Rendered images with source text
╔══

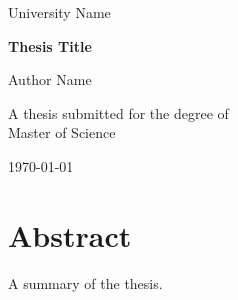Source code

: \documentclass[12pt,oneside]{book}
\begin{document}
\frontmatter
\begin{titlepage}
  \centering
  {\Large University Name\par}
  \vspace{3cm}
  {\Huge\bfseries Thesis Title\par}
  \vspace{2cm}
  {\Large Author Name\par}
  \vfill
  {\large A thesis submitted for the degree of\\ Master of Science\par}
  \vspace{1cm}
  {\large \today\par}
\end{titlepage}

\chapter*{Abstract}
A summary of the thesis.

\tableofcontents
\listoffigures
\listoftables

\mainmatter




\backmatter


\end{document}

╚══

> _REQUIRED WORK_: Give back the entries verbatim. Do not include any picture.

> _EXPECTED ANSWER_:
Source code

: \documentclass[12pt,oneside]{book}
\begin{document}
\frontmatter
\begin{titlepage}
  \centering
  {\Large University Name\par}
  \vspace{3cm}
  {\Huge\bfseries Thesis Title\par}
  \vspace{2cm}
  {\Large Author Name\par}
  \vfill
  {\large A thesis submitted for the degree of\\ Master of Science\par}
  \vspace{1cm}
  {\large \today\par}
\end{titlepage}

\chapter*{Abstract}
A summary of the thesis.

\tableofcontents
\listoffigures
\listoftables

\mainmatter




\backmatter


\end{document}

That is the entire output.